(Source texts of formatted documents)
______

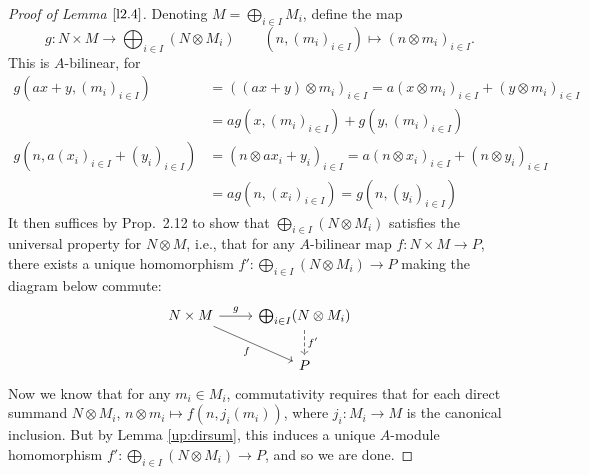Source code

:\documentclass[12pt,letterpaper]{article}
\theoremstyle{definition}
\theoremstyle{remark}
\numberwithin{figure}{problem}
\numberwithin{equation}{section}
\begin{document}
\begin{proof}[Proof of Lemma
  $\ref{l2.4}$]
  Denoting
  $M = \bigoplus_{i \in
    I}M_i$, define the map
  \begin{equation*}
    g \colon N \times M \to \bigoplus_{i \in I}(N \otimes M_i) \qquad (n,(m_i)_{i\in I}) \mapsto (n \otimes m_i)_{i \in I}.
  \end{equation*}
  This is
  $A$-bilinear, for
  \begin{align*}
    g(ax+y,(m_i)_{i\in I}) &%
    = ((ax+y) \otimes m_i)_{i \in I} = a(x \otimes m_i)_{i \in I} + (y \otimes m_i)_{i \in I}\\
    &%
    = ag(x,(m_i)_{i\in I}) + g(y,(m_i)_{i\in I})\\
    g(n,a(x_i)_{i\in I}+(y_i)_{i\in I}) &%
    = (n \otimes ax_i+y_i)_{i\in I} = a(n \otimes x_i)_{i \in I} + (n \otimes y_i)_{i \in I}\\
    &%
    = ag(n,(x_i)_{i\in I}) = g(n,(y_i)_{i\in I})
  \end{align*}
  It then suffices by Prop.~2.12 to show that
  $\bigoplus_{i \in I}(N \otimes
  M_i)$ satisfies the universal property for
  $N \otimes
  M$, i.e., that for any
  $A$-bilinear map
  $f\colon N \times M \to
  P$, there exists a unique homomorphism
  $f'\colon \bigoplus_{i \in I}(N \otimes M_i) \to
  P$ making the diagram below commute:
  \begin{equation*}
    \begin{tikzcd}
      N \times M \rar{g}\arrow{dr}[swap]{f} &
      \bigoplus_{i \in I}(N \otimes M_i)\dar[dashed]{f'}\\
      &
      P
    \end{tikzcd}
  \end{equation*}
  Now we know that for any
  $m_i \in
  M_i$, commutativity requires that for each direct summand
  $N \otimes
  M_i$,
  $n \otimes m_i \mapsto
  f(n,j_i(m_i))$, where
  $j_i \colon M_i \to
  M$ is the canonical inclusion.
  But by Lemma \ref{up:dirsum}, this induces a unique
  $A$-module homomorphism
  $f' \colon \bigoplus_{i \in I}(N \otimes M_i) \to
  P$, and so we are done.
\end{proof}
\end{document}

______

Task to complete: Filter the entries above and keep only the lines with the word "theoremstyle".

Exercise answer:
\theoremstyle{definition}
\theoremstyle{remark}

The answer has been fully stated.